Vanderhaeghe’s master’s thesis was a study of Lord Tweedsmuir’s entire oeuvre and the imperialist ideas he espoused. Lord Tweedsmuir, a.k.a. John Buchan, was Canada’s governor-general, 1935-40. He was also the author of suspense thrillers such as The Thirty-Nine Steps, and he created the Governor-General’s Literary Awards.

“When I was a grad student, I only had two seminars to attend, so that was when I started to write fiction and when my first short story was published.” Vanderhaeghe’s Happy Jack appeared in the second issue of Grain.

In 1978, as a fallback option, the pragmatic sodbuster added a bachelor of education from the University of Regina; he taught high-school history in tiny Herbert, Sask., for one brief year. Before he became a published author, Vanderhaeghe held various jobs as a freelance writer and editor, research officer and library assistant.

In the early 1980s, Vanderhaeghe’s literary career took a fortunate turn. “My first book [Man Descending] was plucked from the slush pile by a secretary. She wanted to move up to editorial so she read my book and started pitching it.” Macmillan of Canada published Man Descending in 1982, and Vanderhaeghe won his first Governor-General’s Award and the Faber Prize.

The Englishman’s Boy (1996) earned him his second Governor-General’s Award. His follow-up, The Last Crossing (2002), was a bestseller and a Canada Reads selection. In the past nine years, Vanderhaeghe has started and set aside another novel and co-written the screenplay for The Englishman’s Boy. A Good Man is the third instalment in the historic late-19th-century Western trilogy.

A Good Man is a sweeping epic that chronicles the end of the Wild West. The novel’s plot unfolds a decade after the end of the American Civil War. Vanderhaeghe deftly explores the very timely theme of how characters attempt to find their place in a newly emerging social order. The novel has already made the long list of candidates for the prestigious Scotiabank Giller Prize.

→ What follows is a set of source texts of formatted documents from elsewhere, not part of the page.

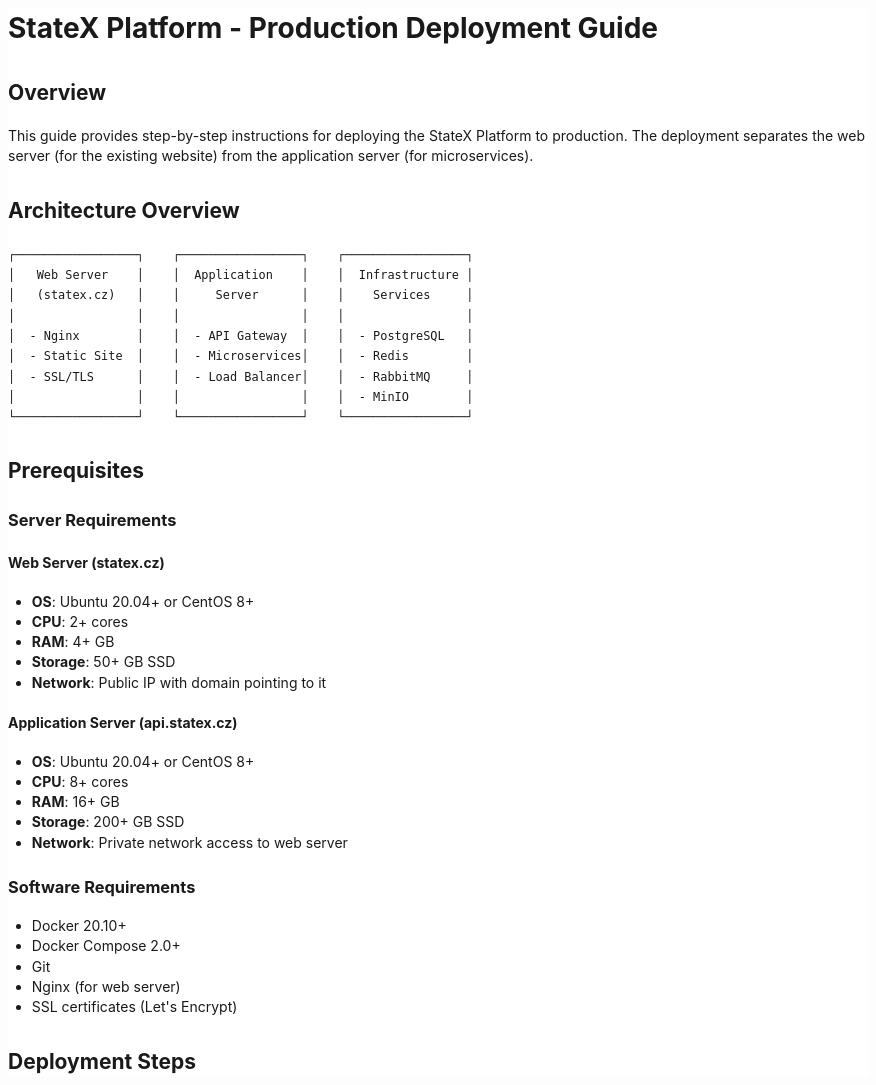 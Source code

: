 # StateX Platform - Production Deployment Guide

## Overview

This guide provides step-by-step instructions for deploying the StateX Platform to production. The deployment separates the web server (for the existing website) from the application server (for microservices).

## Architecture Overview

```
┌─────────────────┐    ┌─────────────────┐    ┌─────────────────┐
│   Web Server    │    │  Application    │    │  Infrastructure │
│   (statex.cz)   │    │     Server      │    │    Services     │
│                 │    │                 │    │                 │
│  - Nginx        │    │  - API Gateway  │    │  - PostgreSQL   │
│  - Static Site  │    │  - Microservices│    │  - Redis        │
│  - SSL/TLS      │    │  - Load Balancer│    │  - RabbitMQ     │
│                 │    │                 │    │  - MinIO        │
└─────────────────┘    └─────────────────┘    └─────────────────┘
```

## Prerequisites

### Server Requirements

#### Web Server (statex.cz)
- **OS**: Ubuntu 20.04+ or CentOS 8+
- **CPU**: 2+ cores
- **RAM**: 4+ GB
- **Storage**: 50+ GB SSD
- **Network**: Public IP with domain pointing to it

#### Application Server (api.statex.cz)
- **OS**: Ubuntu 20.04+ or CentOS 8+
- **CPU**: 8+ cores
- **RAM**: 16+ GB
- **Storage**: 200+ GB SSD
- **Network**: Private network access to web server

### Software Requirements
- Docker 20.10+
- Docker Compose 2.0+
- Git
- Nginx (for web server)
- SSL certificates (Let's Encrypt)

## Deployment Steps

Vanderhaeghe originally set out to write about Sitting Bull and Major James Walsh, a North-West Mounted Police fort commander based in Saskatchewan’s Cypress Hills. As the concept for A Good Man continued to percolate, the author buried his nose in Ottawa’s National Library archives and rooted around the Nebraska State archives. When he uncovered juicy historical details about Confederate conspirators and Fenian revolutionaries, the plot thickened.

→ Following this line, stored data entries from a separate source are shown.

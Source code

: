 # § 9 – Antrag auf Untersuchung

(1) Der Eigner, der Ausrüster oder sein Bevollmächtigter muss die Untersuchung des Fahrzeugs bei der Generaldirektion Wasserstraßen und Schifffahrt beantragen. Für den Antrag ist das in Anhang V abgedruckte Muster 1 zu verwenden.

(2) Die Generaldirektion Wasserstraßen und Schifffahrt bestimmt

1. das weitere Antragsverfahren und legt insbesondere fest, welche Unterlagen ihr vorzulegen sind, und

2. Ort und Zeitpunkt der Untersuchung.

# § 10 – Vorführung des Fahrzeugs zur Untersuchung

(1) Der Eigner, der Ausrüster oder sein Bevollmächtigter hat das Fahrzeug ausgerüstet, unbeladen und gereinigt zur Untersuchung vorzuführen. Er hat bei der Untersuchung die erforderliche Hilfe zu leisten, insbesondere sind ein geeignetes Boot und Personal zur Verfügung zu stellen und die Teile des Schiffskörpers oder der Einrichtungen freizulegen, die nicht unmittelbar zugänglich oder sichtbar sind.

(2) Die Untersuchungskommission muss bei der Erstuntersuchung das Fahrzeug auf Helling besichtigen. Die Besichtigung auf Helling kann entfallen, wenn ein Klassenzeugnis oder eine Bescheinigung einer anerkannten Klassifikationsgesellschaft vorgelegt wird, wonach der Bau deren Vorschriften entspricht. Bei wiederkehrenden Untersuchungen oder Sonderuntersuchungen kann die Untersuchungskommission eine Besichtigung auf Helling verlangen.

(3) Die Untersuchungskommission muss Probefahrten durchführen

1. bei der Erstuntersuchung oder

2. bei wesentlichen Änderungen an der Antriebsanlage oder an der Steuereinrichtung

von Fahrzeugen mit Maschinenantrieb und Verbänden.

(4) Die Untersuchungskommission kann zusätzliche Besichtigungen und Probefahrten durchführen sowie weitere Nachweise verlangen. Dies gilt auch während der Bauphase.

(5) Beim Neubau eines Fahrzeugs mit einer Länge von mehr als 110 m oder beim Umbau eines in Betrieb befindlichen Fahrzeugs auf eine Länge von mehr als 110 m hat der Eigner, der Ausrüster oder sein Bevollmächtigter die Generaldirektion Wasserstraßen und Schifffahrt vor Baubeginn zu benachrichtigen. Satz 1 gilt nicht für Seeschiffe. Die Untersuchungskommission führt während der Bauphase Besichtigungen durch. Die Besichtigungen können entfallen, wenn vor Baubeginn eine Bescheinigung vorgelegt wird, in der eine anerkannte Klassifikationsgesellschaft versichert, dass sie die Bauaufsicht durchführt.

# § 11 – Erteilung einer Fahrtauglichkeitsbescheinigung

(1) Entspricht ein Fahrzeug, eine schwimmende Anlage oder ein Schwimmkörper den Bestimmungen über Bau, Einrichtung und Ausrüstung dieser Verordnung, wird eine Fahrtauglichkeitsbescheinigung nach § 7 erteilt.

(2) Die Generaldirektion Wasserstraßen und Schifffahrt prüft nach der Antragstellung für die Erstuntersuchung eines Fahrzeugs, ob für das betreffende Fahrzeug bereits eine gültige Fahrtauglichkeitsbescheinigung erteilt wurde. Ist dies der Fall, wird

Vanderhaeghe’s discoveries about the history of the Canadian militia also found their way into A Good Man. When he investigated the Battle of Ridgeway (1866), he unveiled some inspiring events and characters. The Fort Erie battle site, the last foreign invasion on Ontario soil, was where Canadian soldiers suffered a humiliating defeat to Fenian invaders led by General John O’Neill.

Vanderhaeghe discovered that Fort Benton, Mont., was home to many Fenian soldiers. It’s also where his Good Man protagonist, Wesley Case, an Ottawa native and former North-West Mounted Policeman, intends to reinvent himself.

Case encounters Fenian revolutionaries, falls in love with a married woman and finally confronts the incident that brought his military career to an end. Major Walsh and Sitting Bull still have pivotal roles to play in this historical novel, but it’s Case’s story that dominates the narrative.

Now that he’s published the final book in his epic Western trilogy, the bookish prairie boy who once lost himself in games of cowboys and Indians will be pulled off to far-flung places promoting A Good Man. And no, he tells me as our interview winds down, there won’t be an Esterhazy boyhood memoir. He’s sticking to fiction.

Patricia Dawn Robertson is a Saskatchewan journalist who lives just down the road from historic Batoche.